[SPARK-40045][SQL]Optimize the order of filtering predicates #37479

caican00 · 2022-08-11T06:54:24Z

Why are the changes needed?

select id, data FROM testcat.ns1.ns2.table
where id =2
and md5(data) = '8cde774d6f7333752ed72cacddb05126'
and trim(data) = 'a'

Based on the SQL, we currently get the filters in the following order:

// `(md5(cast(data#23 as binary)) = 8cde774d6f7333752ed72cacddb05126)) AND (trim(data#23, None) = a))` comes before `(id#22L = 2)`
== Physical Plan ==
 *(1) Project [id#22L, data#23]
 +- *(1) Filter ((((isnotnull(data#23) AND isnotnull(id#22L)) AND (md5(cast(data#23 as binary)) = 8cde774d6f7333752ed72cacddb05126)) AND (trim(data#23, None) = a)) AND (id#22L = 2))
    +- BatchScan[id#22L, data#23] class org.apache.spark.sql.connector.InMemoryTable$InMemoryBatchScan

In this predicate order, all data needs to participate in the evaluation, even if some data does not meet the later filtering criteria and it may causes spark tasks to execute slowly.

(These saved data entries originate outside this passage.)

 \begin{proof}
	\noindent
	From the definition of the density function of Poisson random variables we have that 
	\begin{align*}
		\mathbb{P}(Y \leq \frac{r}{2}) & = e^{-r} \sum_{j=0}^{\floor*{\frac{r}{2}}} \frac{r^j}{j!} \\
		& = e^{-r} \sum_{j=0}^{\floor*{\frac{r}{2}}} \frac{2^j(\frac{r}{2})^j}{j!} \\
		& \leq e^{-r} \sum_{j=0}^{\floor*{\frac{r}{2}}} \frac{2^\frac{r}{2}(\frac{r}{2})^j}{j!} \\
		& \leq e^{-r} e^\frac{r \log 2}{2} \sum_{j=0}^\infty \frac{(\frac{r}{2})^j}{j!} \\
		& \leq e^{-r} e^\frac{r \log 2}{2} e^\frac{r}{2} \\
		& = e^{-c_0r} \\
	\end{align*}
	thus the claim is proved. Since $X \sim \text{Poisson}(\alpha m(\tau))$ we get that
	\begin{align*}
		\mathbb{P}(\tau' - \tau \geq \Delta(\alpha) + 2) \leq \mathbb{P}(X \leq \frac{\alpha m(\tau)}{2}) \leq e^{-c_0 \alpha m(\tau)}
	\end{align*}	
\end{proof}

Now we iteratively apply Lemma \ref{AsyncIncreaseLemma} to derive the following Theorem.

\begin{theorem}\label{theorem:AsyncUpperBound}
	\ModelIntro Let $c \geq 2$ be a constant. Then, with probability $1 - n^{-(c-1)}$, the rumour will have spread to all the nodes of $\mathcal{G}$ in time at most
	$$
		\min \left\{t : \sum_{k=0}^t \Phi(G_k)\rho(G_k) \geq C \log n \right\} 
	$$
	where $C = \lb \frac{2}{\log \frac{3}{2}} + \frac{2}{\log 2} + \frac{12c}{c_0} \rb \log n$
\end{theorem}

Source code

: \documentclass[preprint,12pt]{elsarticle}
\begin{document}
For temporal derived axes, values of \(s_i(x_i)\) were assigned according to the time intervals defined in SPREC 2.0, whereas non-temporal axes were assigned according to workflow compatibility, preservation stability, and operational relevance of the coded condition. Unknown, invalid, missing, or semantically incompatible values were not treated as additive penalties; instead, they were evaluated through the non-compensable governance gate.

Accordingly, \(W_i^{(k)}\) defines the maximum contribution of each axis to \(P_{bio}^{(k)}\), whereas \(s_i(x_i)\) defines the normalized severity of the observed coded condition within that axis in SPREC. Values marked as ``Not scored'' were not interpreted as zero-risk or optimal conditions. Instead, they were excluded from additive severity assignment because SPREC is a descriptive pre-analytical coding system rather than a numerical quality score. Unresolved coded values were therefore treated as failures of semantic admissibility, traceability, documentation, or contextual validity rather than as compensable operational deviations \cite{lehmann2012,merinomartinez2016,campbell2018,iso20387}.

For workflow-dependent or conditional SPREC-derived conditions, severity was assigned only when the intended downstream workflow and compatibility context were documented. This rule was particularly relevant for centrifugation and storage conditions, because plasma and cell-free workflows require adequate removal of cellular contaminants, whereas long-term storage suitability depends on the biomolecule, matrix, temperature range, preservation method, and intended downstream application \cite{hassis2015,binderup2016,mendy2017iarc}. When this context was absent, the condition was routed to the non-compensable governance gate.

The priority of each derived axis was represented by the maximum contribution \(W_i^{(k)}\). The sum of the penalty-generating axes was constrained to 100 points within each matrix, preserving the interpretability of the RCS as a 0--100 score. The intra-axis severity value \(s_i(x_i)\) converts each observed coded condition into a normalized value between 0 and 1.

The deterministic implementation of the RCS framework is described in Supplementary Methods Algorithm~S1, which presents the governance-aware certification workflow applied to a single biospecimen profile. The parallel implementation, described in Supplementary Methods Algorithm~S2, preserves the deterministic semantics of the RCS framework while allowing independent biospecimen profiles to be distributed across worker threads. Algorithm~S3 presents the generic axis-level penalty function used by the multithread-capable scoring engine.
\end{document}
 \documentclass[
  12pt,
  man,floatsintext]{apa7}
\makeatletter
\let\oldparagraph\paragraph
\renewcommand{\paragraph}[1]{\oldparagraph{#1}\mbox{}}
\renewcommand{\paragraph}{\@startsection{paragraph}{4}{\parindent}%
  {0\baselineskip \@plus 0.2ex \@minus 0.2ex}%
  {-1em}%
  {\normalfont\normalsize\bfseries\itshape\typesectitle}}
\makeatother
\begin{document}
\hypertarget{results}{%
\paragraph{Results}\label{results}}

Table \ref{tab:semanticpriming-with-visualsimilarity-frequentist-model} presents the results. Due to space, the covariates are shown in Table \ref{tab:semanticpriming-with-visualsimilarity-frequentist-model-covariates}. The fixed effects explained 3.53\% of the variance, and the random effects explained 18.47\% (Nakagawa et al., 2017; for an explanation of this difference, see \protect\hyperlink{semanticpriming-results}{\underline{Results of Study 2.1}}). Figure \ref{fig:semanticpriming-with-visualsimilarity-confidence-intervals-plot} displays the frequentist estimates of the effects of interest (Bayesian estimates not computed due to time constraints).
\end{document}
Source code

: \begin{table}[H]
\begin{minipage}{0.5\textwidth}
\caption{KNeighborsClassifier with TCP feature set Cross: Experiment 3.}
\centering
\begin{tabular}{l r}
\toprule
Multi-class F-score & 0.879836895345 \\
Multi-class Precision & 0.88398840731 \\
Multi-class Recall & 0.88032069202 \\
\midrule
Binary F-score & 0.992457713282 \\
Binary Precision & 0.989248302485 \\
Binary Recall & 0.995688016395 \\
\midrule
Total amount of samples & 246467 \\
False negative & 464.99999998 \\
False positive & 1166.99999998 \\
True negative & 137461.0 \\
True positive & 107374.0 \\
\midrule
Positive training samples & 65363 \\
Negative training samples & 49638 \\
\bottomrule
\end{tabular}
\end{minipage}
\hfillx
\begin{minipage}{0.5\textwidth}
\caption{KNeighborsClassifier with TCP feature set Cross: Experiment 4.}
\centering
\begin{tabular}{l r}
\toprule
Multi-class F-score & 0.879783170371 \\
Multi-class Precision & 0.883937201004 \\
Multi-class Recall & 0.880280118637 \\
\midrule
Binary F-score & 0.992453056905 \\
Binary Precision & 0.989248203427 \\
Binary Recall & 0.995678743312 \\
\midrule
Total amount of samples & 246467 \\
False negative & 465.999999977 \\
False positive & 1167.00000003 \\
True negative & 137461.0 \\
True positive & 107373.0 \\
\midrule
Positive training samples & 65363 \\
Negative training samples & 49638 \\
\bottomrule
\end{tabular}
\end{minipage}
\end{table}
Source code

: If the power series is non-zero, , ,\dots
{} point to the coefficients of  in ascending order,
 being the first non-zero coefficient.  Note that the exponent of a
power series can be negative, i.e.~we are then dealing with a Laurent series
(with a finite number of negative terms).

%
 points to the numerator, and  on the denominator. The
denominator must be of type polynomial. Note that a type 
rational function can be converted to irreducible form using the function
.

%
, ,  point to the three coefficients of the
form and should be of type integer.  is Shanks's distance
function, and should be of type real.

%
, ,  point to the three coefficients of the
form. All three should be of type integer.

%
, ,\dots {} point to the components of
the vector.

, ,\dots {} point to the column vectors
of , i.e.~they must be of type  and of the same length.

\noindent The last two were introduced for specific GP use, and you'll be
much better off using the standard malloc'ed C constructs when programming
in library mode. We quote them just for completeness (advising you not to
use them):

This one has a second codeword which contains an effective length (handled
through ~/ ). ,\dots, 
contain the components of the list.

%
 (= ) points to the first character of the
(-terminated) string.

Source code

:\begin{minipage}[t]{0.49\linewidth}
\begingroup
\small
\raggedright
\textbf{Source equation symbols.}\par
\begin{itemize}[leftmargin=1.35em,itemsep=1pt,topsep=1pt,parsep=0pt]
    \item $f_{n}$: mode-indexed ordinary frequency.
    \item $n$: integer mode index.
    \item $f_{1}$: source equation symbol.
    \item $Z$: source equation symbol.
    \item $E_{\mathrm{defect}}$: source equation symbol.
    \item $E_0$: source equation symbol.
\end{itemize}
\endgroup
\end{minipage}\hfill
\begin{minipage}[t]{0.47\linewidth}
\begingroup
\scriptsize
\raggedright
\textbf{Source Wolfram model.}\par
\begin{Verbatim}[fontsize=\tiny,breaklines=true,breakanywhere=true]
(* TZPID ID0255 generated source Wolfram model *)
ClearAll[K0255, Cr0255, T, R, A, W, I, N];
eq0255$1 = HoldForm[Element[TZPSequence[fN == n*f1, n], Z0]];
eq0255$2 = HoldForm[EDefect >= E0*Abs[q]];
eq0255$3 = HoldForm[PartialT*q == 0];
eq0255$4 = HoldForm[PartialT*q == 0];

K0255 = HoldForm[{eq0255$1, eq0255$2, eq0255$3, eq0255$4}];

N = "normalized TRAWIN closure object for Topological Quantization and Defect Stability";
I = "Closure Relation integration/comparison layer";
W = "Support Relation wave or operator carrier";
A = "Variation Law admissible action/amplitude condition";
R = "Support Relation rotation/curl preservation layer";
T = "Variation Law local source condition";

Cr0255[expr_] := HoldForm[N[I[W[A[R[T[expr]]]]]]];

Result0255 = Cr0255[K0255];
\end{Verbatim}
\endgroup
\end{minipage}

So i think that filtering predicates that need to be evaluated should automatically be placed to the far right to avoid data that does not meet the criteria being evaluated.

As shown below:

//  `(id#22L = 2)` comes before `(md5(cast(data#23 as binary)) = 8cde774d6f7333752ed72cacddb05126)) AND (trim(data#23, None) = a))`
== Physical Plan == 
*(1) Project [id#22L, data#23]
 +- *(1) Filter ((((isnotnull(data#23) AND isnotnull(id#22L)) AND (id#22L = 2) AND (md5(cast(data#23 as binary)) = 8cde774d6f7333752ed72cacddb05126)) AND (trim(data#23, None) = a)))
    +- BatchScan[id#22L, data#23] class org.apache.spark.sql.connector.InMemoryTable$InMemoryBatchScan

How was this patch tested?

Add new test
manually test：the stage execution time for reading data dropped from 6min+ to 24s

caican00 · 2022-08-11T07:11:17Z

gently ping @rdblue @cloud-fan
Could you help to review this patch?

AmplabJenkins · 2022-08-11T22:27:33Z

Can one of the admins verify this patch?

huaxingao · 2022-08-12T05:58:52Z

sql/core/src/main/scala/org/apache/spark/sql/execution/datasources/v2/PushDownUtils.scala

@@ -65,7 +65,7 @@ object PushDownUtils extends PredicateHelper {
        val postScanFilters = r.pushFilters(translatedFilters.toArray).map { filter =>
          DataSourceStrategy.rebuildExpressionFromFilter(filter, translatedFilterToExpr)
        }
-        (Left(r.pushedFilters()), (untranslatableExprs ++ postScanFilters).toSeq)
+        (Left(r.pushedFilters()), (postScanFilters ++ untranslatableExprs).toSeq)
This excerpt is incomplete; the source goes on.